WHAT YOU ARE ASKED TO DO
Search the entries for the word "아니하고" and pull out each line that has it.

DATASET CONTENT
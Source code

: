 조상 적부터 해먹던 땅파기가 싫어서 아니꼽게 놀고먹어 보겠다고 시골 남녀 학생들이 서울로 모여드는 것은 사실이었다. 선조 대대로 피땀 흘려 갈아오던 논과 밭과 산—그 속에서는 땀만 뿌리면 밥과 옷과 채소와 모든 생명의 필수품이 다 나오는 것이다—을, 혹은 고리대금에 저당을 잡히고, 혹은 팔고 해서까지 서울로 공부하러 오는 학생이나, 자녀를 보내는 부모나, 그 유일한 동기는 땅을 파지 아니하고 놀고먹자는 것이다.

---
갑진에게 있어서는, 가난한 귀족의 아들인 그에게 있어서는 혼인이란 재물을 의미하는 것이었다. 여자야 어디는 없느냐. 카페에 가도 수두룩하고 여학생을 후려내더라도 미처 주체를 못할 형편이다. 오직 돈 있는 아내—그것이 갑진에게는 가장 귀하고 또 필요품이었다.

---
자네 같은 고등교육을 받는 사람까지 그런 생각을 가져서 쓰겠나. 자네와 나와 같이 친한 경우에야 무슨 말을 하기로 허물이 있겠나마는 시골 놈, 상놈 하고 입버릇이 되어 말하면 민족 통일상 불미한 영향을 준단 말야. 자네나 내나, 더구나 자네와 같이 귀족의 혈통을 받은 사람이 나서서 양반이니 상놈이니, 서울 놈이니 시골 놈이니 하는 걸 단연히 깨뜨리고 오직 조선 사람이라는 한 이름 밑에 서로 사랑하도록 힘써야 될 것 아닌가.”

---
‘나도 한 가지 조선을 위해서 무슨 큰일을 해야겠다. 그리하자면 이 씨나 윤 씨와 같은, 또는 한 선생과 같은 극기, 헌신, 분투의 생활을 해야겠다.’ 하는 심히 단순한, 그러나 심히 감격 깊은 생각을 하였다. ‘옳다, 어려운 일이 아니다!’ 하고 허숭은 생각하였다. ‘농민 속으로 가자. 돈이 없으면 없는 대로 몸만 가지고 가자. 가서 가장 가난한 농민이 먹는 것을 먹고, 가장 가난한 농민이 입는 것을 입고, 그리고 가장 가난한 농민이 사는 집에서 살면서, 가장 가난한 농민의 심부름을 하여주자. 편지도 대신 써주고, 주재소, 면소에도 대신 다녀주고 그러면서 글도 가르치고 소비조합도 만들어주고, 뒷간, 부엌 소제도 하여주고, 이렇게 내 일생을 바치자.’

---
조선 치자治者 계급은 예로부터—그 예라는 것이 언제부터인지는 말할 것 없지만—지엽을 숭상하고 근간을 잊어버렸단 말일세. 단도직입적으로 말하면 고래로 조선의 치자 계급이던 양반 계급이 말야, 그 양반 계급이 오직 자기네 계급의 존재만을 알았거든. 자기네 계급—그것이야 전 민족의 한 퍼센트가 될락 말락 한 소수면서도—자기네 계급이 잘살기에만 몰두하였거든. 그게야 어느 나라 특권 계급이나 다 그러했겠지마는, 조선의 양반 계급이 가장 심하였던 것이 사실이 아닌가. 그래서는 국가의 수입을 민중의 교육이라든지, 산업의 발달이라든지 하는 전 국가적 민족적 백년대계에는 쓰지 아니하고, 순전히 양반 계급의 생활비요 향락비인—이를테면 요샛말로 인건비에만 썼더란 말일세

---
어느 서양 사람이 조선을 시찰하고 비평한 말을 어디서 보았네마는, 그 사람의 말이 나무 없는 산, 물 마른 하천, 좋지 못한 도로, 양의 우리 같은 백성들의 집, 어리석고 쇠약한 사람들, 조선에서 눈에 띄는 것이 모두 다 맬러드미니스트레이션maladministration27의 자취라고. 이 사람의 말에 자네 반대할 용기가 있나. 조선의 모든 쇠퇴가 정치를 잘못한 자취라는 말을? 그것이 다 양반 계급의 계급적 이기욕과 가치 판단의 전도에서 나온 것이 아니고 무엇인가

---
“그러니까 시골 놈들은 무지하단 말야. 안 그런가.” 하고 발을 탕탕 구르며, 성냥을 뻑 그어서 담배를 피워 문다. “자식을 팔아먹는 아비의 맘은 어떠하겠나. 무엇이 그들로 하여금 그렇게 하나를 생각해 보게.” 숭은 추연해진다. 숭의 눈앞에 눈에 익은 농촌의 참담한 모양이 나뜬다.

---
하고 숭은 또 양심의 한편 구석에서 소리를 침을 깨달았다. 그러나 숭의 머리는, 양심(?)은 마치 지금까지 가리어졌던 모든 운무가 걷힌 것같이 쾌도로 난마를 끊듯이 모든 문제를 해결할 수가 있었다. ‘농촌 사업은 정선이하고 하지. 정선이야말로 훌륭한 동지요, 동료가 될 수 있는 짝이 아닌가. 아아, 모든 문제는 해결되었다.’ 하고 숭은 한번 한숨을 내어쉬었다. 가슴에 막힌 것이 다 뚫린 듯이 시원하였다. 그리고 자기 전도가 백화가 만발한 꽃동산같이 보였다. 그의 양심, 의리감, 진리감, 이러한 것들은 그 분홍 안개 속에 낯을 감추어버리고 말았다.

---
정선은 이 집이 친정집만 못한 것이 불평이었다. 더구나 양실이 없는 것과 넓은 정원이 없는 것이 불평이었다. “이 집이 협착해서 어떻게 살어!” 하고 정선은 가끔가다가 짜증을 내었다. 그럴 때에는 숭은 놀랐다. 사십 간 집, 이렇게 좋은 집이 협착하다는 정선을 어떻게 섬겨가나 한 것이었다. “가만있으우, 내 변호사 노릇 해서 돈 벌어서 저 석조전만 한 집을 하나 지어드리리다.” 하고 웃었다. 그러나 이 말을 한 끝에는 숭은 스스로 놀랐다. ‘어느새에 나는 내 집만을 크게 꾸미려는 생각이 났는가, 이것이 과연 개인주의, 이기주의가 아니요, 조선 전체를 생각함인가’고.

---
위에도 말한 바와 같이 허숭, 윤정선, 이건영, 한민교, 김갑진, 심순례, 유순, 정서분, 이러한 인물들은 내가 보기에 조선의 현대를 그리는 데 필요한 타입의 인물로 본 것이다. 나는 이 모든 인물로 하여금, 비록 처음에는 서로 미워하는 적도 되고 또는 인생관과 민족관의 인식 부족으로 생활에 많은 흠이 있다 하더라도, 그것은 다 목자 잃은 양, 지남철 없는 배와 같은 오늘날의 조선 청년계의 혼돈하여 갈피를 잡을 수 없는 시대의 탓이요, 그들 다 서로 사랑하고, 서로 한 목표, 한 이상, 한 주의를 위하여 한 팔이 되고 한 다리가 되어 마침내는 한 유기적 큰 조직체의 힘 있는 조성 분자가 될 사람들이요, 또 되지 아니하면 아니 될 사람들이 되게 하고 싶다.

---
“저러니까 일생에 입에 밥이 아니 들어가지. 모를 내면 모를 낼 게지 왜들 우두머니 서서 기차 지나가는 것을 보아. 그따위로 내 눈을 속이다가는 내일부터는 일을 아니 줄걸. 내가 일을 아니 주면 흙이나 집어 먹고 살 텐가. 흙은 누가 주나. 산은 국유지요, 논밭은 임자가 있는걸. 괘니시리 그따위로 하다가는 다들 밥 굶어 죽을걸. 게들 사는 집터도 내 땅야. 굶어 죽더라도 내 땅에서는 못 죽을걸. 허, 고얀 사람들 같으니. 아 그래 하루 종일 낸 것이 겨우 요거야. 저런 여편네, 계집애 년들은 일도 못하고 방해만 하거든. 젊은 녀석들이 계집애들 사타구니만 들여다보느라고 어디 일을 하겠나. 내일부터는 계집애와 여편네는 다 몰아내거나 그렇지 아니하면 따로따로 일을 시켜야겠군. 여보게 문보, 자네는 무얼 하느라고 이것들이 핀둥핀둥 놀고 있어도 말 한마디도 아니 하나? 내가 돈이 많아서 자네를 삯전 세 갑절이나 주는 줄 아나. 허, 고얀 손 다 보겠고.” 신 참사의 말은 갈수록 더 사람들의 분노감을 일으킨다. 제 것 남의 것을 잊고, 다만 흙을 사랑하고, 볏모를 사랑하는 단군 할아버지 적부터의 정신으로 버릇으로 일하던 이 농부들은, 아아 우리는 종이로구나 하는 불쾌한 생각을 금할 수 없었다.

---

SOLUTION FOR THIS EXERCISE
: 조상 적부터 해먹던 땅파기가 싫어서 아니꼽게 놀고먹어 보겠다고 시골 남녀 학생들이 서울로 모여드는 것은 사실이었다. 선조 대대로 피땀 흘려 갈아오던 논과 밭과 산—그 속에서는 땀만 뿌리면 밥과 옷과 채소와 모든 생명의 필수품이 다 나오는 것이다—을, 혹은 고리대금에 저당을 잡히고, 혹은 팔고 해서까지 서울로 공부하러 오는 학생이나, 자녀를 보내는 부모나, 그 유일한 동기는 땅을 파지 아니하고 놀고먹자는 것이다.
조선 치자治者 계급은 예로부터—그 예라는 것이 언제부터인지는 말할 것 없지만—지엽을 숭상하고 근간을 잊어버렸단 말일세. 단도직입적으로 말하면 고래로 조선의 치자 계급이던 양반 계급이 말야, 그 양반 계급이 오직 자기네 계급의 존재만을 알았거든. 자기네 계급—그것이야 전 민족의 한 퍼센트가 될락 말락 한 소수면서도—자기네 계급이 잘살기에만 몰두하였거든. 그게야 어느 나라 특권 계급이나 다 그러했겠지마는, 조선의 양반 계급이 가장 심하였던 것이 사실이 아닌가. 그래서는 국가의 수입을 민중의 교육이라든지, 산업의 발달이라든지 하는 전 국가적 민족적 백년대계에는 쓰지 아니하고, 순전히 양반 계급의 생활비요 향락비인—이를테면 요샛말로 인건비에만 썼더란 말일세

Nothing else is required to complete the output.